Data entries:
◇ ◇ ◇
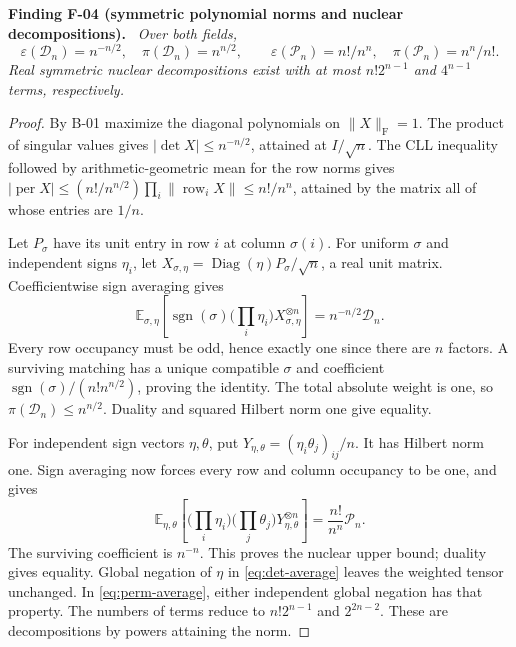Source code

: \documentclass[11pt]{article}
\newcommand{\HS}[1]{\lVert #1\rVert_{\mathrm F}}
\newcommand{\eps}{\varepsilon}
\newcommand{\sgn}{\operatorname{sgn}}\newcommand{\diag}{\operatorname{Diag}}
\newenvironment{finding}[2]{\par\medskip\noindent\textbf{Finding #1 (#2).}\ \itshape}{\par\medskip}
\begin{document}
\begin{finding}{F-04}{symmetric polynomial norms and nuclear decompositions}
Over both fields,
\[
\eps(\mathcal D_n)=n^{-n/2},\quad\pi(\mathcal D_n)=n^{n/2},
\qquad
\eps(\mathcal P_n)=n!/n^n,\quad\pi(\mathcal P_n)=n^n/n!.
\]
Real symmetric nuclear decompositions exist with at most
$n!2^{n-1}$ and $4^{n-1}$ terms, respectively.
\end{finding}
\begin{proof}
By B-01 maximize the diagonal polynomials on $\HS X=1$.
The product of singular values gives
$|\det X|\leq n^{-n/2}$, attained at $I/\sqrt n$.
The CLL inequality followed by arithmetic-geometric mean for the
row norms gives
$|\operatorname{per}X|\leq(n!/n^{n/2})\prod_i\|\operatorname{row}_iX\|
\leq n!/n^n$, attained by the matrix all of whose entries are $1/n$.

Let $P_\sigma$ have its unit entry in row $i$ at column $\sigma(i)$.
For uniform $\sigma$ and independent signs $\eta_i$, let
$X_{\sigma,\eta}=\diag(\eta)P_\sigma/\sqrt n$, a real unit matrix.
Coefficientwise sign averaging gives
\begin{equation}\label{eq:det-average}
\mathbb E_{\sigma,\eta}
\left[\sgn(\sigma)\Big(\prod_i\eta_i\Big)X_{\sigma,\eta}^{\otimes n}\right]
=n^{-n/2}\mathcal D_n.
\end{equation}
Every row occupancy must be odd, hence exactly one since there are
$n$ factors. A surviving matching has a unique compatible $\sigma$
and coefficient $\sgn(\sigma)/(n!n^{n/2})$, proving the identity.
The total absolute weight is one, so $\pi(\mathcal D_n)\leq n^{n/2}$.
Duality and squared Hilbert norm one give equality.

For independent sign vectors $\eta,\theta$, put
$Y_{\eta,\theta}=(\eta_i\theta_j)_{ij}/n$. It has Hilbert norm one.
Sign averaging now forces every row and column occupancy to be one,
and gives
\begin{equation}\label{eq:perm-average}
\mathbb E_{\eta,\theta}
\left[\Big(\prod_i\eta_i\Big)\Big(\prod_j\theta_j\Big)
Y_{\eta,\theta}^{\otimes n}\right]
=\frac{n!}{n^n}\mathcal P_n.
\end{equation}
The surviving coefficient is $n^{-n}$. This proves the nuclear
upper bound; duality gives equality. Global negation of $\eta$
in \eqref{eq:det-average} leaves the weighted tensor unchanged.
In \eqref{eq:perm-average}, either independent global negation has
that property. The numbers of terms reduce to $n!2^{n-1}$ and
$2^{2n-2}$. These are decompositions by powers attaining the norm.
\end{proof}
\end{document}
◇ ◇ ◇
TASK TO CARRY OUT:
Print each entry shown above with exact wording and no pictures.

RESPONSE TO THIS TASK:
Source code

: \documentclass[11pt]{article}
\newcommand{\HS}[1]{\lVert #1\rVert_{\mathrm F}}
\newcommand{\eps}{\varepsilon}
\newcommand{\sgn}{\operatorname{sgn}}\newcommand{\diag}{\operatorname{Diag}}
\newenvironment{finding}[2]{\par\medskip\noindent\textbf{Finding #1 (#2).}\ \itshape}{\par\medskip}
\begin{document}
\begin{finding}{F-04}{symmetric polynomial norms and nuclear decompositions}
Over both fields,
\[
\eps(\mathcal D_n)=n^{-n/2},\quad\pi(\mathcal D_n)=n^{n/2},
\qquad
\eps(\mathcal P_n)=n!/n^n,\quad\pi(\mathcal P_n)=n^n/n!.
\]
Real symmetric nuclear decompositions exist with at most
$n!2^{n-1}$ and $4^{n-1}$ terms, respectively.
\end{finding}
\begin{proof}
By B-01 maximize the diagonal polynomials on $\HS X=1$.
The product of singular values gives
$|\det X|\leq n^{-n/2}$, attained at $I/\sqrt n$.
The CLL inequality followed by arithmetic-geometric mean for the
row norms gives
$|\operatorname{per}X|\leq(n!/n^{n/2})\prod_i\|\operatorname{row}_iX\|
\leq n!/n^n$, attained by the matrix all of whose entries are $1/n$.

Let $P_\sigma$ have its unit entry in row $i$ at column $\sigma(i)$.
For uniform $\sigma$ and independent signs $\eta_i$, let
$X_{\sigma,\eta}=\diag(\eta)P_\sigma/\sqrt n$, a real unit matrix.
Coefficientwise sign averaging gives
\begin{equation}\label{eq:det-average}
\mathbb E_{\sigma,\eta}
\left[\sgn(\sigma)\Big(\prod_i\eta_i\Big)X_{\sigma,\eta}^{\otimes n}\right]
=n^{-n/2}\mathcal D_n.
\end{equation}
Every row occupancy must be odd, hence exactly one since there are
$n$ factors. A surviving matching has a unique compatible $\sigma$
and coefficient $\sgn(\sigma)/(n!n^{n/2})$, proving the identity.
The total absolute weight is one, so $\pi(\mathcal D_n)\leq n^{n/2}$.
Duality and squared Hilbert norm one give equality.

For independent sign vectors $\eta,\theta$, put
$Y_{\eta,\theta}=(\eta_i\theta_j)_{ij}/n$. It has Hilbert norm one.
Sign averaging now forces every row and column occupancy to be one,
and gives
\begin{equation}\label{eq:perm-average}
\mathbb E_{\eta,\theta}
\left[\Big(\prod_i\eta_i\Big)\Big(\prod_j\theta_j\Big)
Y_{\eta,\theta}^{\otimes n}\right]
=\frac{n!}{n^n}\mathcal P_n.
\end{equation}
The surviving coefficient is $n^{-n}$. This proves the nuclear
upper bound; duality gives equality. Global negation of $\eta$
in \eqref{eq:det-average} leaves the weighted tensor unchanged.
In \eqref{eq:perm-average}, either independent global negation has
that property. The numbers of terms reduce to $n!2^{n-1}$ and
$2^{2n-2}$. These are decompositions by powers attaining the norm.
\end{proof}
\end{document}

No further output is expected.